Saturday, May 30, 2009

ethics...



Pictured: Caravaggio, The Raising of Lazarus, Museo Regionale, Messina, 1609


Metaphysics –
“… metaphysics was the ‘science’ that studied ‘being as such’ or ‘the first cause of things’ or ‘things that do not change.’ It is no longer possible to define metaphysics [in this way] … there are many philosophical problems… now considered … metaphysical … in no way related to first causes or unchanging things; the problem of free will, for example, or the problem of the mental and the physical.”

From a renaming of fourteen of Aristotle’s works that have been given the collective title “Metaphysics.”

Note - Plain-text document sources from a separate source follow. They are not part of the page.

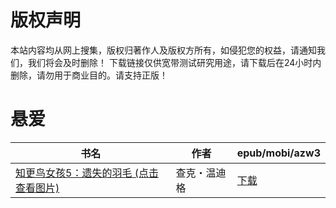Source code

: # 版权声明

本站内容均从网上搜集，版权归著作人及版权方所有，如侵犯您的权益，请通知我们，我们将会及时删除！ 下载链接仅供宽带测试研究用途，请下载后在24小时内删除，请勿用于商业目的。请支持正版！

# 悬爱

| 书名 | 作者 | epub/mobi/azw3 |
| --- | --- | --- |
| [知更鸟女孩5：遗失的羽毛 (点击查看图片)](https://www.dushupai.com/attachment/2024/06/06/5e4b45dab49faaa0.jpg) | 查克・温迪格 | [下载](https://url89.ctfile.com/f/31084289-1357031854-fd253d?p=8866) |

• Chinese metaphysics = “that which is above matter” (the study of)

- the science of divine things.
Reference: http://plato.standford.edu/entries/metaphysics/
Viewed May 30, 2009

Metaphysics – an umbrella overarching.

I have been thinking awhile on Metaphysics and as well as on Derrida’s theology. Derrida’s is I think perhaps a purer theology than some others in that it is freed from the theos.

Also I have been thinking awhile about the nature of ethic/ethos. How does one become “ethical”? How does one know “good”? To define a “good” first one must become awake to a need to define a “good:” a conscious examination of what is a “good” and by what criteria it will be measured.

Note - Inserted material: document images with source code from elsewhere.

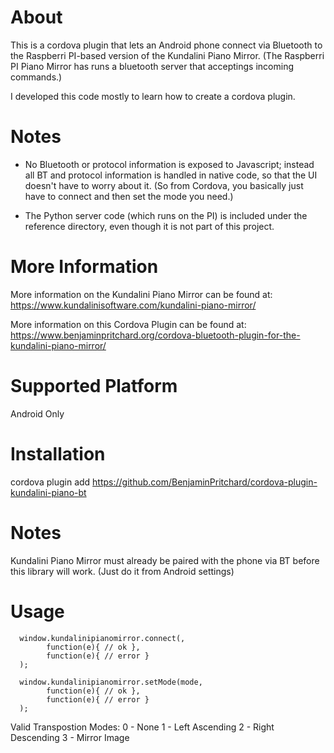 
# About

This is a cordova plugin that lets an Android phone connect via Bluetooth to the Raspberri PI-based version of the Kundalini Piano Mirror. (The Raspberri PI Piano Mirror has runs a bluetooth server that acceptings incoming commands.)

I developed this code mostly to learn how to create a cordova plugin.

# Notes

* No Bluetooth or protocol information is exposed to Javascript; instead all BT and protocol information is handled in native code, so that the UI doesn't have to worry about it. (So from Cordova, you basically just have to connect and then set the mode you need.)

* The Python server code (which runs on the PI) is included under the reference directory, even though it is not part of this project.

# More Information

More information on the Kundalini Piano Mirror can be found at:
https://www.kundalinisoftware.com/kundalini-piano-mirror/   

More information on this Cordova Plugin can be found at: 
https://www.benjaminpritchard.org/cordova-bluetooth-plugin-for-the-kundalini-piano-mirror/

# Supported Platform
Android Only

# Installation

cordova plugin add https://github.com/BenjaminPritchard/cordova-plugin-kundalini-piano-bt

# Notes

Kundalini Piano Mirror must already be paired with the phone via BT before this library will work. (Just do it from Android settings)

# Usage

      window.kundalinipianomirror.connect(,
            function(e){ // ok },
            function(e){ // error }
      );

      window.kundalinipianomirror.setMode(mode,
            function(e){ // ok },
            function(e){ // error }
      );

Valid Transpostion Modes:
    0 - None
    1 - Left Ascending
    2 - Right Descending
    3 - Mirror Image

Can that definition come from the exterior? To some extent it must. It comes in part from instruction and in part, and perhaps more fully, from the observation of the consequences resulting from the choices and the acts of the individual and others. This need for study makes pre-requisite the passage of time and in some measure of awareness.

How long does it take to develop a knowing of “good”? For some a “good” is never known because it is never questioned, never consciously considered. It is for most a process of degrees that does not end until this self is ended.

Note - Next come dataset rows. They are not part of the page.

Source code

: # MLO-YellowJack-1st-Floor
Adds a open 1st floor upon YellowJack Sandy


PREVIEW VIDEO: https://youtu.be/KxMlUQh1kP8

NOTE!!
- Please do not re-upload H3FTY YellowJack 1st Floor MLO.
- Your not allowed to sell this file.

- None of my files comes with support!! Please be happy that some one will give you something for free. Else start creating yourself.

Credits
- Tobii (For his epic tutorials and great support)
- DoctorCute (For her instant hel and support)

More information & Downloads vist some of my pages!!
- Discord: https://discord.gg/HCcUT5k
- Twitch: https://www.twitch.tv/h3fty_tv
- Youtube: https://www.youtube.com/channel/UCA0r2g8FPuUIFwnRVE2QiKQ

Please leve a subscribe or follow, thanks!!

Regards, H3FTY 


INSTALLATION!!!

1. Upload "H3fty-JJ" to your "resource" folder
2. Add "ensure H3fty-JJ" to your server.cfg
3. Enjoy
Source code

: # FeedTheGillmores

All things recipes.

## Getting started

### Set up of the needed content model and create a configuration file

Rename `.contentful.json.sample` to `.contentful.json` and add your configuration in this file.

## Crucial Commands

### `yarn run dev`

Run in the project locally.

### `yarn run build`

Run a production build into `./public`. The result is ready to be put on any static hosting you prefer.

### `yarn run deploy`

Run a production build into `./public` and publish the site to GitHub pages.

“This becoming responsible… This trembling seizes one at the moment of becoming a person, and the person can become what it is only in being paralyzed [_transie_], in its very singularity, by the gaze of God. Then it [the person] sees itself seen by the gaze of another, ‘a supreme, absolute and inaccessible being who holds us in his hand not by exterior but by interior force’ (Jan Patocka, Heretical Essays on the Philosophy of History, 116 – quoted by Jacques Derrida, The Gift of Death, 6, The University of Chicago Press, Chicago, 1995)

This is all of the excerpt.